Hi Alex, thanks for commenting. I think your post covered this well, and you’re right to say “because problem X is less of a problem than problem Y we should ignore problem X” is ultimately flawed. If I remember rightly, it was Richard Dawkins’ response to “elevatorgate”. I’ll charitably file that under “not helpful”.
If someone says, like I have in this case, “I don’t think this is something I want to spend much energy on or pay much attention to”, it’s reasonable for others to disagree and say “well I do”. Or “there are reasons why you should”. As yet, I remain unconvinced. The main arguments in favour I can see are 1) the boffin stereotype hurts access to science (which we both agree they took steps to dissolve) and 2) this discussion will make scis think about wider issues of perception, access, outreach etc.
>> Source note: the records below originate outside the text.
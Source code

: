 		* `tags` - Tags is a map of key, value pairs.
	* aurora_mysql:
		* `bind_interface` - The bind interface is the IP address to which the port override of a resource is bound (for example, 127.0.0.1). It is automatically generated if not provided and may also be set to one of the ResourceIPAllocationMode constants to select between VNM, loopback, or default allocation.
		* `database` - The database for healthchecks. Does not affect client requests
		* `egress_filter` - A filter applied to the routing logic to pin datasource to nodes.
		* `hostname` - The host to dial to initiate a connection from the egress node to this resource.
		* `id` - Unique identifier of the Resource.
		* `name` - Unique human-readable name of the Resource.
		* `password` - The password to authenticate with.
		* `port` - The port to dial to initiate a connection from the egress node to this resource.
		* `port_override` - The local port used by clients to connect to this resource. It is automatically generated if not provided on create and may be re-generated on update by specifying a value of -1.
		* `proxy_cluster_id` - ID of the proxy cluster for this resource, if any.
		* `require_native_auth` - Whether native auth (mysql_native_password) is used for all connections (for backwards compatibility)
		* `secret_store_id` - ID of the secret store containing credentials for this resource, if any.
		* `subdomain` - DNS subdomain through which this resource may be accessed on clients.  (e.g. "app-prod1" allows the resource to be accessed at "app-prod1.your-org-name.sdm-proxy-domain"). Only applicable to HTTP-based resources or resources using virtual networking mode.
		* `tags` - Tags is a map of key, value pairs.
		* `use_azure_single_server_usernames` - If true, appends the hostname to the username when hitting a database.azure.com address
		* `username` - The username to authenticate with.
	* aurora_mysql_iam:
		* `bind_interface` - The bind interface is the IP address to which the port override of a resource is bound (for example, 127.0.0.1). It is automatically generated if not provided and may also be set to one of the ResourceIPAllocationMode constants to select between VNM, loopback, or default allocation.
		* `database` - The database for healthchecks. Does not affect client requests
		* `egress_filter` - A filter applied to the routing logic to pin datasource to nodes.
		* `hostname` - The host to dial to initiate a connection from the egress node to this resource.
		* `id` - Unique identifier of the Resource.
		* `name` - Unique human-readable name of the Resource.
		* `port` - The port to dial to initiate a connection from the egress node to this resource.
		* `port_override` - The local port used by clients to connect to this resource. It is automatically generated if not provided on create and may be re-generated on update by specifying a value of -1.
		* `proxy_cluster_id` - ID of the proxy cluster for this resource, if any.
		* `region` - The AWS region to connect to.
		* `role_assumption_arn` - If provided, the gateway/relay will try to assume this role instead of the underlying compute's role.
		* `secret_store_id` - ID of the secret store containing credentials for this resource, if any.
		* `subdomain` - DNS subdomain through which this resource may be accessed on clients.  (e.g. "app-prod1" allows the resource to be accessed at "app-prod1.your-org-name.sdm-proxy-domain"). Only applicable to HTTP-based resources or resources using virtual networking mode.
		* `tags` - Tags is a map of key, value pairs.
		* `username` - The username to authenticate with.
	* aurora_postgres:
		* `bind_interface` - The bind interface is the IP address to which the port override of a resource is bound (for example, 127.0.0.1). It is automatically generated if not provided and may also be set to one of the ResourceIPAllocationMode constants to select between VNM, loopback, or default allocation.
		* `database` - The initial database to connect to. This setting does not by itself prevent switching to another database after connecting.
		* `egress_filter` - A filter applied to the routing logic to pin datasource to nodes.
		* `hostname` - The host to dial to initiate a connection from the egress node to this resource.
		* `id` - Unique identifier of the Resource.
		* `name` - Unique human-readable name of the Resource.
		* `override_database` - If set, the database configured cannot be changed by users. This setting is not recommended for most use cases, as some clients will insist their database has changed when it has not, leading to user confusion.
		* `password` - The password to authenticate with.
Maybe the framing would help me find this more interesting 😉 – if there were some sort of discussion with people who aren’t scientists about their conception “boffins” – e.g. whether scientists are geniuses, crazy, disorganised, authoritative and esoteric in their knowledge, lacking in social skills and circles – I think that would be more interesting and critical than a community taking umbridge in public. We might well ask how this stereotype empowers scientists as well as hinders.